SOURCE INFORMATION:

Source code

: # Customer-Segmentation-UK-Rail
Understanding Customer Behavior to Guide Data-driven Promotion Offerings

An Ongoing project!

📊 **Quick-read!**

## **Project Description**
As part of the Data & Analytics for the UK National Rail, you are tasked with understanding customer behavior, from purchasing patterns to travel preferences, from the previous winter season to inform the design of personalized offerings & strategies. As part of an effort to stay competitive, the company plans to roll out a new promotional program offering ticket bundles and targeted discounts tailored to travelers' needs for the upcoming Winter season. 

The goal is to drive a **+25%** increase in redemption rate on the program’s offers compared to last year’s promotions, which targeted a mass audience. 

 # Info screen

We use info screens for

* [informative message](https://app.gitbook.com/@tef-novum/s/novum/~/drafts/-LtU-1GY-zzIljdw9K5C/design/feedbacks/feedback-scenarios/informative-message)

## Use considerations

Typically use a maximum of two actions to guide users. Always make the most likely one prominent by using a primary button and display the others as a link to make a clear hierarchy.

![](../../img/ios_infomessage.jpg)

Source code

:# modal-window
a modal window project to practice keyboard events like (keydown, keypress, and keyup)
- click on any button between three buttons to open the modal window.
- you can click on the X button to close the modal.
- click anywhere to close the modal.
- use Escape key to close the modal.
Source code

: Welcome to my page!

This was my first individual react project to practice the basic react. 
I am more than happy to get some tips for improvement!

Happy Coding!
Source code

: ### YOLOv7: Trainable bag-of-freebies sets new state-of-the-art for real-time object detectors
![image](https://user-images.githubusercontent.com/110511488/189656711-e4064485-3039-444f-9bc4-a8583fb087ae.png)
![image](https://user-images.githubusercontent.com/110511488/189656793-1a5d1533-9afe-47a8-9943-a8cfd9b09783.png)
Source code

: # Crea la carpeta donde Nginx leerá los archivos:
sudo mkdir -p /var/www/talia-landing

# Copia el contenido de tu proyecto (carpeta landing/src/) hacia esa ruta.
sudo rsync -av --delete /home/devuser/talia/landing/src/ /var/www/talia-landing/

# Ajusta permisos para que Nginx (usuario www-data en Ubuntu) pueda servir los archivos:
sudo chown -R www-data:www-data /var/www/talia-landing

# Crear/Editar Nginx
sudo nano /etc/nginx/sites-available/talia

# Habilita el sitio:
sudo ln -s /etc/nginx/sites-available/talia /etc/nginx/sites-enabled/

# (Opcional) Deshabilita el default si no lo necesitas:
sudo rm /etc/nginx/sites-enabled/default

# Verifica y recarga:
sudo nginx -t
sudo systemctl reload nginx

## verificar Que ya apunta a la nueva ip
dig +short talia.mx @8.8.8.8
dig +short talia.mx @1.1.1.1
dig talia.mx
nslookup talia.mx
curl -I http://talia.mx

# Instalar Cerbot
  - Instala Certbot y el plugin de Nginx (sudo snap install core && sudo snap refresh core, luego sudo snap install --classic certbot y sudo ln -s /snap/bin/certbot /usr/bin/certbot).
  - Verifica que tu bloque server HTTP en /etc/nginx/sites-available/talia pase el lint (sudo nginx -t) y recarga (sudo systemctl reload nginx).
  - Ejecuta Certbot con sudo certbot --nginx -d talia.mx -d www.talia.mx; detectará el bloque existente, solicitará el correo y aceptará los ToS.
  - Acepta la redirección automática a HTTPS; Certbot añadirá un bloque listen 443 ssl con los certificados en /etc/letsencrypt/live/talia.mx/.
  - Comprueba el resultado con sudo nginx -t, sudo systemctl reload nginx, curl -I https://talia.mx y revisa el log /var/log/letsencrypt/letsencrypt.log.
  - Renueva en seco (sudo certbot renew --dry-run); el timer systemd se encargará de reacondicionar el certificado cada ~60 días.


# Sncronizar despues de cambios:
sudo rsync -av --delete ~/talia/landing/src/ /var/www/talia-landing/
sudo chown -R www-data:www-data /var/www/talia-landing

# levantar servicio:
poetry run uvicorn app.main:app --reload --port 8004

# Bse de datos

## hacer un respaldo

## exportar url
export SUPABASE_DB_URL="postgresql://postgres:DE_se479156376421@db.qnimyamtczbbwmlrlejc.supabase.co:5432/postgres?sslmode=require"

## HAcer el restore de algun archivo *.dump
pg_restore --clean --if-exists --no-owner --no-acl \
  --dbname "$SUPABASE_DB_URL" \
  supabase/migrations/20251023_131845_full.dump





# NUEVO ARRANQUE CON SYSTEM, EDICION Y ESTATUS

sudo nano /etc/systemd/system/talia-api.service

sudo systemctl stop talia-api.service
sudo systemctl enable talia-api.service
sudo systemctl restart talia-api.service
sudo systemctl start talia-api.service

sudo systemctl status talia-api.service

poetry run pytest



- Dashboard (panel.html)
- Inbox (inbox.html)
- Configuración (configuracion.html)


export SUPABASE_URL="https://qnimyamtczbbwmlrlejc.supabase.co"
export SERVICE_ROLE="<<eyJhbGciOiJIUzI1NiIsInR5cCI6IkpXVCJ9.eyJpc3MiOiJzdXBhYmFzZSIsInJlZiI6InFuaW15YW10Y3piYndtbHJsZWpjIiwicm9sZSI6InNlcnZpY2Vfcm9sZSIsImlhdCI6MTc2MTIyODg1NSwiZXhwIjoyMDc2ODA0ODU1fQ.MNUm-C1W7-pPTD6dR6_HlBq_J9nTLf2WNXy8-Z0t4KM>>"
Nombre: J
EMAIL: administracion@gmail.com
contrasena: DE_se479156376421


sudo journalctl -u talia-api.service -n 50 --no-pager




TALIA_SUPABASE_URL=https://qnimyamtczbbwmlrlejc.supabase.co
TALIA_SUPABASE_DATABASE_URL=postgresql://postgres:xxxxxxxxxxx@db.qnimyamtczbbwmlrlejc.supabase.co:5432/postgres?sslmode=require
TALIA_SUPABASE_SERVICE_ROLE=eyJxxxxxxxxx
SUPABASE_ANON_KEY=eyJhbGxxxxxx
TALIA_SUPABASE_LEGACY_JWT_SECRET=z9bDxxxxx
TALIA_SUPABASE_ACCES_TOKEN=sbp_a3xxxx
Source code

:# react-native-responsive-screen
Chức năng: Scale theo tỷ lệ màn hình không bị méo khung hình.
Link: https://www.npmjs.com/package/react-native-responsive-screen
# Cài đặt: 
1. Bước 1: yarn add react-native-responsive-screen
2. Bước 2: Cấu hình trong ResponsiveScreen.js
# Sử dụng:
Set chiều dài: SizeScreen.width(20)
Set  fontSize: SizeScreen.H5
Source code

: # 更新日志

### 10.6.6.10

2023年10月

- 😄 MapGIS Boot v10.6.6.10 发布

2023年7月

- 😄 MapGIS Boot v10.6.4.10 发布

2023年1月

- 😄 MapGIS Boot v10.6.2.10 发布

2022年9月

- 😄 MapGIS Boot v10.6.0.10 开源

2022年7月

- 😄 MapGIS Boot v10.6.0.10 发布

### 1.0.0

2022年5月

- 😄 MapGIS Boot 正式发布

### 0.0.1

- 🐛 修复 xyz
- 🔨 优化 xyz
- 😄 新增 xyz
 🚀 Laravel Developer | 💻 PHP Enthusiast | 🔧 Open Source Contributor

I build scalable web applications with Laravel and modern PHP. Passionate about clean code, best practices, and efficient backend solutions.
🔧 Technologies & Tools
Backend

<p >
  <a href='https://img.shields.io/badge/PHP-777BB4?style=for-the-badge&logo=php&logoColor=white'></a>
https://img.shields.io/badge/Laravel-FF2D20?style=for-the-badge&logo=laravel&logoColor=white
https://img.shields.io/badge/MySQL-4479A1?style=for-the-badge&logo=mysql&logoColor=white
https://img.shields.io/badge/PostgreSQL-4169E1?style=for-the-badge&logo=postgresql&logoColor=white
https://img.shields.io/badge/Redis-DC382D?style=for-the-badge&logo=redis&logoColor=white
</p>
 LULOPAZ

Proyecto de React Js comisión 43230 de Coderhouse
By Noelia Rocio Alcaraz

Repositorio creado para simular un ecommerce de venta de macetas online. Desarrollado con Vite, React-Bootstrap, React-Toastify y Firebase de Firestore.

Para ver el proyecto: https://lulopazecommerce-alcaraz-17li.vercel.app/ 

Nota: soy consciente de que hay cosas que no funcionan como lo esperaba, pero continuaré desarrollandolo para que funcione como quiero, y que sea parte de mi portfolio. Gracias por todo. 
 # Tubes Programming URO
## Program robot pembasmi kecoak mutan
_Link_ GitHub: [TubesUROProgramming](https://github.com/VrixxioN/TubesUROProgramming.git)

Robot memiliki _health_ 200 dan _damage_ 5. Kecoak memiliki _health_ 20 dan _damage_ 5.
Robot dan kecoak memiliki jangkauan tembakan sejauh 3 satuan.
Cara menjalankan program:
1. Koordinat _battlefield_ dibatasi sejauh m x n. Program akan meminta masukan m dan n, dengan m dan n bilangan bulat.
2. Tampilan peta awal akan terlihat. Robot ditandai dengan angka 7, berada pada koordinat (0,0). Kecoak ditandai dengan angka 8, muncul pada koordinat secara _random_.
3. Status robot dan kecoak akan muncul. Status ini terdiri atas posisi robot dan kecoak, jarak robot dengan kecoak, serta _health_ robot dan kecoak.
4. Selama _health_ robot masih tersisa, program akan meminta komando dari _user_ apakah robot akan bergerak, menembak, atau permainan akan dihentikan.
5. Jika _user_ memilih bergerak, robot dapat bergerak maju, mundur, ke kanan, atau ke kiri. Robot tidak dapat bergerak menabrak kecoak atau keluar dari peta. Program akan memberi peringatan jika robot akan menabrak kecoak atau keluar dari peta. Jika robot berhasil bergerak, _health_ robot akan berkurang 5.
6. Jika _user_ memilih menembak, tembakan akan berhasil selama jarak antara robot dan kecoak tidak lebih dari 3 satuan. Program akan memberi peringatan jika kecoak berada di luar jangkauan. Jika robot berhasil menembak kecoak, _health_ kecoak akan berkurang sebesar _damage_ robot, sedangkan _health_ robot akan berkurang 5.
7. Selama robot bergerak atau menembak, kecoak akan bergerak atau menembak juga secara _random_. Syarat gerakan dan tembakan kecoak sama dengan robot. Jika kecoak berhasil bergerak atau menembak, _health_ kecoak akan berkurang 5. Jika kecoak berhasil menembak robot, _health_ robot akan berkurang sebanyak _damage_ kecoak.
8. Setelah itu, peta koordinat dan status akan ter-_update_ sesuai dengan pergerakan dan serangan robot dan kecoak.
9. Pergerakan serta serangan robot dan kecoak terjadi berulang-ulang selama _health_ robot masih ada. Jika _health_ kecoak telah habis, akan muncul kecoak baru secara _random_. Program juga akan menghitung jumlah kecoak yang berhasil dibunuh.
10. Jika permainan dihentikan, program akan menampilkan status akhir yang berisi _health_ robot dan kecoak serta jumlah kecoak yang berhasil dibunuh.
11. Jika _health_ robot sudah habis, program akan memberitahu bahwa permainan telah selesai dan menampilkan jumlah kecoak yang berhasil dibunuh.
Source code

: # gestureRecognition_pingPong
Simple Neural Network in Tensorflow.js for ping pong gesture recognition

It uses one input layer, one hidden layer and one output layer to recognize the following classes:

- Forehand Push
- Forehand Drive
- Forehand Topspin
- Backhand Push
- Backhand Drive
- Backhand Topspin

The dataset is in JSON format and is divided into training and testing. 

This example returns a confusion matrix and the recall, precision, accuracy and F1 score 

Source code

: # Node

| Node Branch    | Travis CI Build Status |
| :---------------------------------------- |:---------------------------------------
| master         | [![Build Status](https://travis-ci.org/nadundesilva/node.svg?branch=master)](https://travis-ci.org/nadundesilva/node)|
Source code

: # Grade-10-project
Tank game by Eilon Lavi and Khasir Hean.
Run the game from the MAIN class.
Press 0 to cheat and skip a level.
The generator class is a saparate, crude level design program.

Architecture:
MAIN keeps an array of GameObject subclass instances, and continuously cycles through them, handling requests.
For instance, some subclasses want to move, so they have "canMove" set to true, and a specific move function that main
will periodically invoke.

PROBLEM STATEMENT:
From the entries above, restate word for word the lines from the line containing "It uses one" to the line containing "The generator class", both ends included, and nothing more.

ANSWER FOR THIS EXERCISE:
It uses one input layer, one hidden layer and one output layer to recognize the following classes:

- Forehand Push
- Forehand Drive
- Forehand Topspin
- Backhand Push
- Backhand Drive
- Backhand Topspin

The dataset is in JSON format and is divided into training and testing. 

This example returns a confusion matrix and the recall, precision, accuracy and F1 score 

Source code

: # Node

| Node Branch    | Travis CI Build Status |
| :---------------------------------------- |:---------------------------------------
| master         | [![Build Status](https://travis-ci.org/nadundesilva/node.svg?branch=master)](https://travis-ci.org/nadundesilva/node)|
Source code

: # Grade-10-project
Tank game by Eilon Lavi and Khasir Hean.
Run the game from the MAIN class.
Press 0 to cheat and skip a level.
The generator class is a saparate, crude level design program.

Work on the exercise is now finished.